Since the original discoveries several families of iron-based superconductors have emerged:

  • LnFeAs(O,F) or LnFeAsO1−x (Ln=lanthanide) with Tc up to 56 K (−217.2 °C), referred to as 1111 materials.[9] A fluoride variant of these materials was subsequently found with similar Tc values.[46]
  • (Ba,K)Fe2As2 and related materials with pairs of iron-arsenide layers, referred to as 122 compounds. Tc values range up to 38 K (−235.2 °C).[47][48] These materials also superconduct when iron is replaced with cobalt.
  • LiFeAs and NaFeAs with Tc up to around 20 K (−253.2 °C). These materials superconduct close to stoichiometric composition and are referred to as 111 compounds.[49][50][51]
  • FeSe with small off-stoichiometry or tellurium doping.[52]

Most undoped iron-based superconductors show a tetragonal-orthorhombic structural phase transition followed at lower temperature by magnetic ordering, similar to the cuprate superconductors.[53] However, they are poor metals rather than Mott insulators and have five bands at the Fermi surface rather than one.[38] The phase diagram emerging as the iron-arsenide layers are doped is remarkably similar, with the superconducting phase close to or overlapping the magnetic phase. Strong evidence that the Tc value varies with the As–Fe–As bond angles has already emerged and shows that the optimal Tc value is obtained with undistorted FeAs4 tetrahedra.[54] The symmetry of the pairing wavefunction is still widely debated, but an extended s-wave scenario is currently favoured.

Magnesium diboride[edit]

Magnesium diboride is occasionally referred to as a high-temperature superconductor[55] because its Tc value of 39 K (−234.2 °C) is above that historically expected for BCS superconductors. However, it is more generally regarded as the highest Tc conventional superconductor, the increased Tc resulting from two separate bands being present at the Fermi level.

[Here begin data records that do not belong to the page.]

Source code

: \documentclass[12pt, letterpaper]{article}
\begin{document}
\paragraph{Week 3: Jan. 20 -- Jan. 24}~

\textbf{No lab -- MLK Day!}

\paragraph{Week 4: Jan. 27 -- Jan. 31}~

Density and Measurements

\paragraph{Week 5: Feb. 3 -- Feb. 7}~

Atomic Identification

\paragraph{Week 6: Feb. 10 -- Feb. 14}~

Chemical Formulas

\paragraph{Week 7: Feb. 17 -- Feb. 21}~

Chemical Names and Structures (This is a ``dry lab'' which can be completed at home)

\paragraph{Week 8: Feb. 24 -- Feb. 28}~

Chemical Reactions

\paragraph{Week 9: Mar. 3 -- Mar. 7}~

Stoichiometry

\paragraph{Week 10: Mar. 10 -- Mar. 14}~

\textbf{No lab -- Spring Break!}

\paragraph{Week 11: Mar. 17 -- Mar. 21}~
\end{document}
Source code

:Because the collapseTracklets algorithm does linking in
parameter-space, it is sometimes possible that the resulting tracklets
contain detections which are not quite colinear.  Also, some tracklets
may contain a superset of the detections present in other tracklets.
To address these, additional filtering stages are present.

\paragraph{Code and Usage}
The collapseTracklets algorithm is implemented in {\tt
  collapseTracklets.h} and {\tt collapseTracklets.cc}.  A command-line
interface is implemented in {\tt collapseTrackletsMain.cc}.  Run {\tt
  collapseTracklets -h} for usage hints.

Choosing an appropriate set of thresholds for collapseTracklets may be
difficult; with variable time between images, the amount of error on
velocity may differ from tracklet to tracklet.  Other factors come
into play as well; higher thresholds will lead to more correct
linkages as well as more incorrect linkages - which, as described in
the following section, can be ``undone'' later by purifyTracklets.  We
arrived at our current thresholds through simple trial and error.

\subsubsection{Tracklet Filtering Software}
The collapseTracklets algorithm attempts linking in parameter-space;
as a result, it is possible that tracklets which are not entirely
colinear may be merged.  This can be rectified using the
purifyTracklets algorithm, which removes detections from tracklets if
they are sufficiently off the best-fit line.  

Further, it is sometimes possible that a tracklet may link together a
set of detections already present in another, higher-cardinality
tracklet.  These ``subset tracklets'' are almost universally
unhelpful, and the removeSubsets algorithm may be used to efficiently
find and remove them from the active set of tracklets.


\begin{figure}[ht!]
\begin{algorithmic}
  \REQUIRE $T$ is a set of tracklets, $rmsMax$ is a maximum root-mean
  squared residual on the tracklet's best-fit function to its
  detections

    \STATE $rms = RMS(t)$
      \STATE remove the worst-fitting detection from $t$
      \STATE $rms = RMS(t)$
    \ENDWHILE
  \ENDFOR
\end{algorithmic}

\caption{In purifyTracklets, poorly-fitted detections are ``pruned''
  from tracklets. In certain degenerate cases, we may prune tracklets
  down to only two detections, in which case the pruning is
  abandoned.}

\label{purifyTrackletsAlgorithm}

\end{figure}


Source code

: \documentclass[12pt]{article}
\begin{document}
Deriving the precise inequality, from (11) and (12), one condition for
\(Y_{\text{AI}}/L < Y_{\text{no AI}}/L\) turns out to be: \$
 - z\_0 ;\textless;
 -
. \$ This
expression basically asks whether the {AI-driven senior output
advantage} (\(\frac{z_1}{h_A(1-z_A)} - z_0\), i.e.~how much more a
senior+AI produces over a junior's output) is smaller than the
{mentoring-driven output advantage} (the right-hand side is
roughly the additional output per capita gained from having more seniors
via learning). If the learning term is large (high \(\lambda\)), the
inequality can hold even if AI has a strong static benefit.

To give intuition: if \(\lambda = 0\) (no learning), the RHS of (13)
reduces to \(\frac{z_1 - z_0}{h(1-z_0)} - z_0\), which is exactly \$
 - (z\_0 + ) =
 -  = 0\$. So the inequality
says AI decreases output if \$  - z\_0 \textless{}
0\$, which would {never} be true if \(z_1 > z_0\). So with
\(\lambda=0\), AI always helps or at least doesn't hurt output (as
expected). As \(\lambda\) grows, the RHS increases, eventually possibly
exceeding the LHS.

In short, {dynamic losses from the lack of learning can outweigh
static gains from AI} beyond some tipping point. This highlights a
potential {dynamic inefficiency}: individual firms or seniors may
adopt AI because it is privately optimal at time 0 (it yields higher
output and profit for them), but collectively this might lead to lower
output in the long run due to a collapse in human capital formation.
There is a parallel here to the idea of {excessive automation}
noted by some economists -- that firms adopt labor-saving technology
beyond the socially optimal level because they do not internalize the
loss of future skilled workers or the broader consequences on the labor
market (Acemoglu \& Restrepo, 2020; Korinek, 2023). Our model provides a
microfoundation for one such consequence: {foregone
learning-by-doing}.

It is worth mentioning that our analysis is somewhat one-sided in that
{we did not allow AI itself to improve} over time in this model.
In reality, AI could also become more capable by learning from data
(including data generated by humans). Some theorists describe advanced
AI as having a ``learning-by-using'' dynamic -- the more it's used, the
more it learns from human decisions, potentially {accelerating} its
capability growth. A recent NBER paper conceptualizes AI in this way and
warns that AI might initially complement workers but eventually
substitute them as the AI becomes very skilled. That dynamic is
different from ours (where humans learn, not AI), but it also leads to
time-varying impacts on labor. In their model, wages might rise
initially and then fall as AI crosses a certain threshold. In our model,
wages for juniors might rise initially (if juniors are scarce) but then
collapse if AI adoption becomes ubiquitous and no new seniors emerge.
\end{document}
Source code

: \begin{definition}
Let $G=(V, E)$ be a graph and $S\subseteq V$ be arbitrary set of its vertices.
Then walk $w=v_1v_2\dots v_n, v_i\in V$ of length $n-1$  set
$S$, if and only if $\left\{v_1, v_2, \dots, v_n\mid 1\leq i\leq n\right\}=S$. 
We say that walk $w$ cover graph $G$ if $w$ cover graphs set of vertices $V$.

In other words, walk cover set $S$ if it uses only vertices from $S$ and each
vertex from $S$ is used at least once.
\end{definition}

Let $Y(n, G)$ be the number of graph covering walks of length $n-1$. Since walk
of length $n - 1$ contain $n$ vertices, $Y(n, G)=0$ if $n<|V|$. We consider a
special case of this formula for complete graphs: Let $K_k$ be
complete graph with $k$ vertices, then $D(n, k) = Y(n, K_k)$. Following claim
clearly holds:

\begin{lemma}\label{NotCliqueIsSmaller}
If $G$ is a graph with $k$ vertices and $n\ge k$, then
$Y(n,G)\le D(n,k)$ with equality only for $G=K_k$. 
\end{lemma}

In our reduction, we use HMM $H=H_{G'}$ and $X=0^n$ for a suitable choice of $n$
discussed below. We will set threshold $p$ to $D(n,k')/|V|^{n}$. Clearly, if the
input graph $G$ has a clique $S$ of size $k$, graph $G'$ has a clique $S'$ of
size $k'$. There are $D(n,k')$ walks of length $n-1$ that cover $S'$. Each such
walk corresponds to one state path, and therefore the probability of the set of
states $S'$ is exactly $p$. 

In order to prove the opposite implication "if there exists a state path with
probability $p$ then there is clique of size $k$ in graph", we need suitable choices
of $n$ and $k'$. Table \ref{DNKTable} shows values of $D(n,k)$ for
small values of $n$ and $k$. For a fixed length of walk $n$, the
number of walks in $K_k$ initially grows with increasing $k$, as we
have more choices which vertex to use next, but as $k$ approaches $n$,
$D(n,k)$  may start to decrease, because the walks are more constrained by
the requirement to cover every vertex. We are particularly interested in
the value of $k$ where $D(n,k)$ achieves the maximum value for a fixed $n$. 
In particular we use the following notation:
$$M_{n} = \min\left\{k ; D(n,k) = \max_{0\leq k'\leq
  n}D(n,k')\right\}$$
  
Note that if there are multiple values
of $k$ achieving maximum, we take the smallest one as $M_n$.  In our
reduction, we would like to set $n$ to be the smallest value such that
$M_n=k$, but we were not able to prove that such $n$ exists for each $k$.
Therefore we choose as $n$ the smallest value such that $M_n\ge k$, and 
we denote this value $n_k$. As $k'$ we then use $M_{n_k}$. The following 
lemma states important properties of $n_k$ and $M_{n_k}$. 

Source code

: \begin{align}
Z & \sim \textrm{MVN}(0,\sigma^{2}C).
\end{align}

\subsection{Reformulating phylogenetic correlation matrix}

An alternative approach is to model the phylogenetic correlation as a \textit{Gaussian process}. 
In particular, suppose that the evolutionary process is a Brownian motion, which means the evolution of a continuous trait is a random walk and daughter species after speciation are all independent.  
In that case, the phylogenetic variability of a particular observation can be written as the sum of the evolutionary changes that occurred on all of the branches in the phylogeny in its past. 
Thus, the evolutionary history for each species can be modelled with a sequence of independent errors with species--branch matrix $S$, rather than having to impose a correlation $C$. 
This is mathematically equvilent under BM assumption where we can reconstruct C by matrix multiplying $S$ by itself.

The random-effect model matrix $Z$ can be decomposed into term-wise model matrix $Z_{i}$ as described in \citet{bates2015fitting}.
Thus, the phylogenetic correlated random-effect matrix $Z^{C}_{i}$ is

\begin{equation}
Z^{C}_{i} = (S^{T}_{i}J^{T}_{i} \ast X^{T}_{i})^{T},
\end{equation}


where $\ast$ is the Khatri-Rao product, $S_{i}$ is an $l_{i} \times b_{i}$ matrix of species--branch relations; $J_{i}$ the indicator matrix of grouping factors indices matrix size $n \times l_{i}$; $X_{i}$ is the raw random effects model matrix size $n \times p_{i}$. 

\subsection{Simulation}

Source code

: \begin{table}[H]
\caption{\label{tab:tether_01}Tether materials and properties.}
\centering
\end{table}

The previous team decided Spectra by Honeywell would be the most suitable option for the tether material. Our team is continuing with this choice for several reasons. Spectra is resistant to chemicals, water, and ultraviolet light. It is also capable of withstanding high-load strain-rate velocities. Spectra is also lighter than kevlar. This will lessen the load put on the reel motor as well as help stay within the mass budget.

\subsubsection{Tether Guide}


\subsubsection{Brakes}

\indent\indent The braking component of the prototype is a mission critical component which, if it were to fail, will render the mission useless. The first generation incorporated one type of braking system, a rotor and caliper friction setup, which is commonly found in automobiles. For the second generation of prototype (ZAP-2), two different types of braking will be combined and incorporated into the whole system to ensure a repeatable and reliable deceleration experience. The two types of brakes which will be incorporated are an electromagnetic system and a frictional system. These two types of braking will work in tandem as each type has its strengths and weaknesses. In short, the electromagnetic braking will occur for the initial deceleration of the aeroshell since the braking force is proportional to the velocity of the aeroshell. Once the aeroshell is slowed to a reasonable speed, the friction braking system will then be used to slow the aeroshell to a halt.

In 1991 Hebard et al. discovered Fulleride superconductors,[56] where alkali-metal atoms are intercalated into C60 molecules.

In 2008 Ganin et al. demonstrated superconductivity at temperatures of up to 38 K (−235.2 °C) for Cs3C60.[57]

P-doped Graphane was proposed in 2010 to be capable of sustaining high-temperature superconductivity.[58]

On 31st of December 2023 "Global Room-Temperature Superconductivity in Graphite" was published in the journal "Advanced Quantum Technologies" claiming to demonstrate superconductivity at room temperature and ambient pressure in Highly oriented pyrolytic graphite with dense arrays of nearly parallel line defects.[59]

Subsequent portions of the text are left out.